Leberregeneration und Hepatoprotektion


Stammzellen sind undifferenzierte, das heißt noch nicht ausgereifte Zellen, die zu Zellen eines oder mehrerer Keimblätter (Entoderm, Mesoderm und Ektoderm) ausreifen bzw. differenzieren können. Darüber hinaus sind Stammzellen in der Lage sich durch Zellteilung zu vermehren und dabei ihren unreifen Zustand zu erhalten (Selbsterneuerung).

Während Stammzellen ursprünglich mit Vorgängen der Embryogenese und Keimzellbildung in Zusammenhang gebracht wurden, weiß man heute, dass Stammzellen auch im erwachsenen Organismus in zahlreichen Organen wie zum Beispiel in der Muskulatur, der Haut, dem Gehirn und dem Knochenmark, aber auch in den viszeralen Organen wie Leber, Darm sowie Bauchspeicheldrüse vorkommen und dort an der Zellerneuerung und Organregeneration, aber auch an der Entstehung von Tumoren beteiligt sind.
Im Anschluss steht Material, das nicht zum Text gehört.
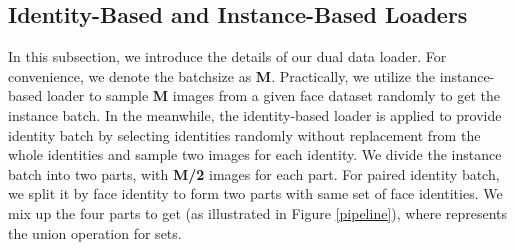 \subsection{Identity-Based and Instance-Based Loaders}\label{dual_loader}
In this subsection, we introduce the details of our dual data loader.
For convenience, we denote the batchsize as \textbf{M}.
Practically, we utilize the instance-based loader to sample \textbf{M} images from a given face dataset randomly to get the instance batch.
In the meanwhile, the identity-based loader is applied to provide identity batch by selecting  identities randomly without replacement from the whole identities and sample two images for each identity.
We divide the instance batch into two parts, with \textbf{M/2} images for each part.
For paired identity batch, we split it by face identity to form two parts with same set of face identities.
We mix up the four parts to get  (as illustrated in Figure \ref{pipeline}), where
 represents the union operation for sets. 

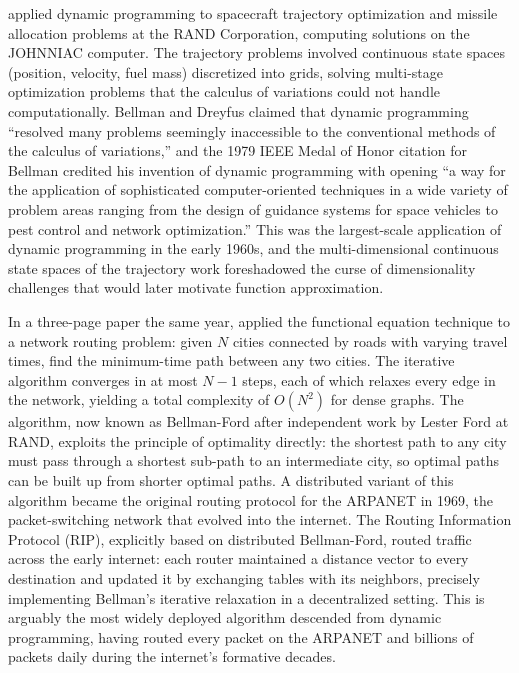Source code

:\citet{BellmanDreyfus1962} applied dynamic programming to spacecraft trajectory optimization and missile allocation problems at the RAND Corporation, computing solutions on the JOHNNIAC computer. The trajectory problems involved continuous state spaces (position, velocity, fuel mass) discretized into grids, solving multi-stage optimization problems that the calculus of variations could not handle computationally. Bellman and Dreyfus claimed that dynamic programming ``resolved many problems seemingly inaccessible to the conventional methods of the calculus of variations,'' and the 1979 IEEE Medal of Honor citation for Bellman credited his invention of dynamic programming with opening ``a way for the application of sophisticated computer-oriented techniques in a wide variety of problem areas ranging from the design of guidance systems for space vehicles to pest control and network optimization.'' This was the largest-scale application of dynamic programming in the early 1960s, and the multi-dimensional continuous state spaces of the trajectory work foreshadowed the curse of dimensionality challenges that would later motivate function approximation.

In a three-page paper the same year, \citet{Bellman1958routing} applied the functional equation technique to a network routing problem: given $N$ cities connected by roads with varying travel times, find the minimum-time path between any two cities. The iterative algorithm converges in at most $N - 1$ steps, each of which relaxes every edge in the network, yielding a total complexity of $O(N^2)$ for dense graphs. The algorithm, now known as Bellman-Ford after independent work by Lester Ford at RAND, exploits the principle of optimality directly: the shortest path to any city must pass through a shortest sub-path to an intermediate city, so optimal paths can be built up from shorter optimal paths. A distributed variant of this algorithm became the original routing protocol for the ARPANET in 1969, the packet-switching network that evolved into the internet. The Routing Information Protocol (RIP), explicitly based on distributed Bellman-Ford, routed traffic across the early internet: each router maintained a distance vector to every destination and updated it by exchanging tables with its neighbors, precisely implementing Bellman's iterative relaxation in a decentralized setting. This is arguably the most widely deployed algorithm descended from dynamic programming, having routed every packet on the ARPANET and billions of packets daily during the internet's formative decades.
Bisher ist nur wenig bekannt über die stammzellgestützte Leberregeneration. Man weiß, dass die Leberregeneration vor allem von den Hepatozyten, also den funktionellen Leberzellen, gestützt wird. Die Hepatozyten teilen sich im Falle einer Leberschädigung vermehrt. Bei ausgeprägten Schäden, die nicht durch eine Vermehrung von Hepatozyten ausgeglichen werden können, treten Vorläuferzellen, sogenannte Progenitorzellen, in der Leber vermehrt auf. Diese kleinen, ovalen Zellen werden im Tiermodell als Ovalzellen bezeichnet und verfügen über das Potential, in Hepatozyten und Gallengangepithelzellen zu differenzieren.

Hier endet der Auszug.